Silan SC92031 PCI Fast Ethernet adapter
A low-cost 10/100 Mbps PCI Ethernet chip from Chinese vendor Silan Microelectronics, found on budget add-in network cards in the mid-to-late 2000s. It targets a narrow set of PCI IDs (notably SILAN 2031 and a Realtek-cloned 8139 variant) and was never widely adopted outside that niche.
recommendation
A candidate for future removal because the hardware is an obscure legacy PCI Fast Ethernet chip that hasn't been sold new in many years and has very few remaining users. The code still receives occasional treewide API cleanups (most recently in late 2024), but there is no sign of device-specific bug fixes or active maintainers, suggesting it could reasonably be deprecated and eventually retired if no users surface.
repository signals
sources
- lore.kernel.org
The driver still receives occasional upstream treewide/API-maintenance touches as of 2024-11-25, rather than being entirely untouched.
- git.kernel.org
Upstream Kconfig describes this as the 'Silan SC92031 PCI Fast Ethernet Adapter driver', i.e. a specific PCI 10/100 Ethernet chip family.
- git.kernel.org
The driver binds only a tiny PCI ID set for Silan SC92031-class hardware, including SILAN:2031 and SILAN:8139, indicating narrow hardware scope.
- silan.com.cn
The in-tree driver comment points to a dedicated SC92031AY datasheet, corroborating that this is an old discrete vendor NIC chip rather than a broadly reused modern platform block.

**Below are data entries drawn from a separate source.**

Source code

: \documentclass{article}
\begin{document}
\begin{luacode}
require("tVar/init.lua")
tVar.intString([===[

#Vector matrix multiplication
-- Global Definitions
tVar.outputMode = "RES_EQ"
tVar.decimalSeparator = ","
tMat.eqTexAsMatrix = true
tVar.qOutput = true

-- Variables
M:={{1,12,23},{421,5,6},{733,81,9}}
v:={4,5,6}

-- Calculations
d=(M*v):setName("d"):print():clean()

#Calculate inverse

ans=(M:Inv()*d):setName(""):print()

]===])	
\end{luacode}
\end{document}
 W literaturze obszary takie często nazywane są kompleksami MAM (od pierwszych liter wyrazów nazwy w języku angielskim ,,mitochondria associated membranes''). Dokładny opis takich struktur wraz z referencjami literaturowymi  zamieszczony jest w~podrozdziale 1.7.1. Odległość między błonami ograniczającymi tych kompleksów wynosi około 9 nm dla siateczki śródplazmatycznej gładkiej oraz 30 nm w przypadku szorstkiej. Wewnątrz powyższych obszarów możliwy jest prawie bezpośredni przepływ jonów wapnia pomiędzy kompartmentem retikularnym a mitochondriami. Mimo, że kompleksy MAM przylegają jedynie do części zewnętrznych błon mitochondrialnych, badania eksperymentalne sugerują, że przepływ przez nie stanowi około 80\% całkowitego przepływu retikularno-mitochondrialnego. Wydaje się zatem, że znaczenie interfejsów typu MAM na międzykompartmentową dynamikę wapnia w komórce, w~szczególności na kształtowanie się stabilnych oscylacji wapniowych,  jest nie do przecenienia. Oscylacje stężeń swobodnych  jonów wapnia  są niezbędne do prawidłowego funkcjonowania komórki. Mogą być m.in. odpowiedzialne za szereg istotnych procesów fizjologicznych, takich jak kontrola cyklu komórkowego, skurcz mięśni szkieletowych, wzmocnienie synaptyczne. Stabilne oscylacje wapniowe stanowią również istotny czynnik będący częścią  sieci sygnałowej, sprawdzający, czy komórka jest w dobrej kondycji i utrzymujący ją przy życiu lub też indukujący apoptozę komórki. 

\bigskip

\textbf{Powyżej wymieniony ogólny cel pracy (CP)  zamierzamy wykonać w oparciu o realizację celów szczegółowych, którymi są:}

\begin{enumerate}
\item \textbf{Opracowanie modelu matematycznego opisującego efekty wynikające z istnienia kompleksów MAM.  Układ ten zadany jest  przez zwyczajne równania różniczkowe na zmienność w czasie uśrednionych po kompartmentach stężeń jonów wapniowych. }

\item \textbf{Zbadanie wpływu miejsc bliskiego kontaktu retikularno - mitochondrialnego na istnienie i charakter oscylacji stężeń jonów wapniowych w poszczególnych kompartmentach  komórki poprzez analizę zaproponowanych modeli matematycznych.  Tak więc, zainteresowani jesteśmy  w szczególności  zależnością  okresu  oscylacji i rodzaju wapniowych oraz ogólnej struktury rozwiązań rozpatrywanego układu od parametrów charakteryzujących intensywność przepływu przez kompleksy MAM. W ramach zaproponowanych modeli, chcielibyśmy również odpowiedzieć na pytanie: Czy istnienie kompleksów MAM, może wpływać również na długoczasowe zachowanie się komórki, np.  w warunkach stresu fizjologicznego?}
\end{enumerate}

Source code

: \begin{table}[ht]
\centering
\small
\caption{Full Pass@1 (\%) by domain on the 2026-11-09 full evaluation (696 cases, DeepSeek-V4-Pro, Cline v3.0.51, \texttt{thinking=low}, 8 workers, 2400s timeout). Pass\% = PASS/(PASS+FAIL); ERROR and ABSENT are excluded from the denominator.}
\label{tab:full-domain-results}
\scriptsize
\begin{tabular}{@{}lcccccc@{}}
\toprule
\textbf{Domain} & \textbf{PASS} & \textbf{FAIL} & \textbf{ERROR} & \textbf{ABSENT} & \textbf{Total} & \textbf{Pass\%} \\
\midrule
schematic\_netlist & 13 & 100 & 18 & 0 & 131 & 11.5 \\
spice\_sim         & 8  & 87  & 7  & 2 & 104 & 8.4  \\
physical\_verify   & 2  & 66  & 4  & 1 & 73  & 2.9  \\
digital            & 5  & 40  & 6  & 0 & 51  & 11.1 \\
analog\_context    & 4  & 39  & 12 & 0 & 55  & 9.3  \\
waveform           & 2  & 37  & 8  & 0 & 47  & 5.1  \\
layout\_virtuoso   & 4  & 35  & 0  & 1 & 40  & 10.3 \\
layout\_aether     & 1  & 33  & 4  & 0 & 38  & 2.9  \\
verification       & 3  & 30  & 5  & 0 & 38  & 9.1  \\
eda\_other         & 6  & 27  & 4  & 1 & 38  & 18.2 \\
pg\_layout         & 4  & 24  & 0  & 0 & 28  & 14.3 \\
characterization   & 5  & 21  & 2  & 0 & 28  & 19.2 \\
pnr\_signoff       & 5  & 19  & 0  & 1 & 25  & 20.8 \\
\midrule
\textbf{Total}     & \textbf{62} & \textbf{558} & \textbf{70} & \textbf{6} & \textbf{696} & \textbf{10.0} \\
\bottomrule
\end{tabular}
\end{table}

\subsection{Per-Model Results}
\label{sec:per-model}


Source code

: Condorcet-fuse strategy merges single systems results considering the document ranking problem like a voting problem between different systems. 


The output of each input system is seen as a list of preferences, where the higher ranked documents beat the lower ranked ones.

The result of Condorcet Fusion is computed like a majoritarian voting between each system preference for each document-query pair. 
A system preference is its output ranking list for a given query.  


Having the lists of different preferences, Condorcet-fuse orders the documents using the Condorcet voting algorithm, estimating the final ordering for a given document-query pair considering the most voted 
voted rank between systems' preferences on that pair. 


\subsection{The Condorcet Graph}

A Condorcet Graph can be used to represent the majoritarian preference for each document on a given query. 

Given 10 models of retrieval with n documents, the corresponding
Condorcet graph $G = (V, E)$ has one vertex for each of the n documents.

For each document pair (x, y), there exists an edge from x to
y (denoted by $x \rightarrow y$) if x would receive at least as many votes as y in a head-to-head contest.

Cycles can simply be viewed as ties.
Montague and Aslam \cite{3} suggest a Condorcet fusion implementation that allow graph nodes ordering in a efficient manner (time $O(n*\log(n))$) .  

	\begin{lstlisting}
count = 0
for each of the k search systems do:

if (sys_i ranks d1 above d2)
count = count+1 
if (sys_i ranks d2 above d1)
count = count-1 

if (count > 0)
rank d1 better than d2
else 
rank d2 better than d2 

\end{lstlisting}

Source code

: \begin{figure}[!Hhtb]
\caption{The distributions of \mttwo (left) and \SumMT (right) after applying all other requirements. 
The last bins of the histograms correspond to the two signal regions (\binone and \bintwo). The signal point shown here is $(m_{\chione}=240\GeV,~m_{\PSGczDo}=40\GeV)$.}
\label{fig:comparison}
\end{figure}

codex reasoning notes (technical)
`lore_file_timeline` on `drivers/net/ethernet/silan/sc92031.c` showed recent activity in 2024, but the visible hits were treewide/API-maintenance patches, not clear device-specific fixes or removal discussion; that argues against immediate removal. `exec_command` reading `Kconfig` and `sc92031.c` identified the hardware as a narrow PCI Fast Ethernet chip with a small PCI ID table and a vendor-datasheet URL. The two kernel.org URLs are canonical recall for the same in-tree files inspected locally; the datasheet URL was obtained from the `exec_command` output; the lore URL was obtained from `lore_file_timeline`. Based on that evidence, plus the legacy PCI 100Mb form factor and absence of evidence for current-market sales, this looks like legacy-only hardware with low remaining deployments, so `deprecate` fits better than `keep` or `remove`.